That's Why I Did - 1

229 60 9
                                    

That's Why I Did - 1

Primrose. Prim berjalan menuruni tangga menuju ruang keluarga dengan rasa tegang yang menjalar ke seluruh tubuhnya. Namun dia harus bisa bersikap seperti biasa. Lelaki paruh baya berperawakan tegap dan bermata tajam itu melihat ke arahnya, dia yang menyadari hal itu langsung menaikkan sedikit ujung bibirnya untuk tersenyum. Senyum kaku. Di depannya laki-laki yang umurnya satu tahun di atasnya juga terlihat tegang, dengan mengenakan jas hitam dan kemeja putih serta dasi berwarna merah yang nampak rapi membuatnya terlihat keren. Dia langsung menempatkan diri di samping laki-laki itu.

Hening. Suasana itu membuat Primrose dan laki-laki di sampingnya menjadi semakin tegang. Biasanya dalam situasi seperti ini, Prim bisa saja berteriak rewel dan langsung pergi menuju kamar. Oh Tidak. Situasi seperti ini jarang terjadi, bahkan tidak pernah terjadi sebelumnya.

"Papa harus bicara". Akhirnya lelaki paruh baya itu memulai pembicaraan. Sama halnya dengan laki-laki di samping Prim, laki-laki di depannya itu terlihat gagah dengan jas hitam dan kemeja putih yang ia kenakan. Papa, berperawakan tegap dan mata cokelat tajam. Stevent Damanik.

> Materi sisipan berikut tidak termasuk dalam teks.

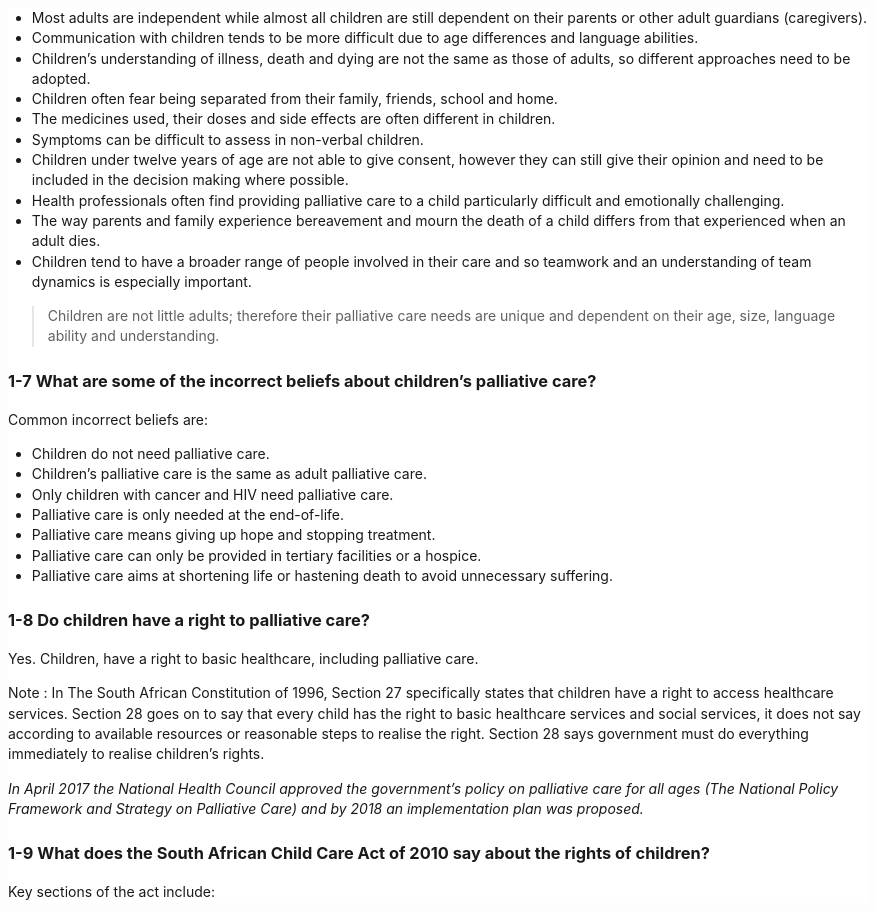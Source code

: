 - Most adults are independent while almost all children are still dependent on their parents or other adult guardians (caregivers).
- Communication with children tends to be more difficult due to age differences and language abilities.
- Children’s understanding of illness, death and dying are not the same as those of adults, so different approaches need to be adopted.
- Children often fear being separated from their family, friends, school and home.
- The medicines used, their doses and side effects are often different in children.
- Symptoms can be difficult to assess in non-verbal children.
- Children under twelve years of age are not able to give consent, however they can still give their opinion and need to be included in the decision making where possible.
- Health professionals often find providing palliative care to a child particularly difficult and emotionally challenging.
- The way parents and family experience bereavement and mourn the death of a child differs from that experienced when an adult dies.
- Children tend to have a broader range of people involved in their care and so teamwork and an understanding of team dynamics is especially important.

> Children are not little adults; therefore their palliative care needs are unique and dependent on their age, size, language ability and understanding.

### 1-7 What are some of the incorrect beliefs about children’s palliative care?

Common incorrect beliefs are:

- Children do not need palliative care.
- Children’s palliative care is the same as adult palliative care.
- Only children with cancer and HIV need palliative care.
- Palliative care is only needed at the end-of-life.
- Palliative care means giving up hope and stopping treatment.
- Palliative care can only be provided in tertiary facilities or a hospice.
- Palliative care aims at shortening life or hastening death to avoid unnecessary suffering.

### 1-8 Do children have a right to palliative care?

Yes. Children, have a right to basic healthcare, including palliative care.

Note
:   In The South African Constitution of 1996, Section 27 specifically states that children have a right to access healthcare services. Section 28 goes on to say that every child has the right to basic healthcare services and social services, it does not say according to available resources or reasonable steps to realise the right. Section 28 says government must do everything immediately to realise children’s rights.

*In April 2017 the National Health Council approved the government’s policy on palliative care for all ages (The National Policy Framework and Strategy on Palliative Care) and by 2018 an implementation plan was proposed.*

### 1-9 What does the South African Child Care Act of 2010 say about the rights of children?

Key sections of the act include:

"Papa tau ini gak mudah, tapi ini tradisi. Tradisi keluarga." ujarnya. "Seorang keturunan Damanik harus berjiwa mandiri, berani dan tidak takut apa pun. Nama keluarga itu dikenal dimana-mana. Sebut saja Damanik, seluruh manusia akan tunduk." Papa berhenti, mengambil napas beratnya. "Seorang keturunan Damanik harus memiliki nilai kemandirian. Kemandirian yang didapatkan dengan cara hidup di dunia luar selama 3 tahun."

***

Primrose sudah berada dikamar, merebahkan diri dan menatap langit-langit kamar yang redup. Dia sudah tau ini akan terjadi, dia sudah mengetahuinya sejak lama. Dia hanya tinggal memikirkan bagaimana selanjutnya, harus sudah siap dengan berbagai kemungkinan akan ditempatkan dimana. Huh, memikirkan hal itu sangat menguras energinya. Dia merasa kepalanya akan meledak atau sebentar lagi akan pingsan jika terus memikirkannya.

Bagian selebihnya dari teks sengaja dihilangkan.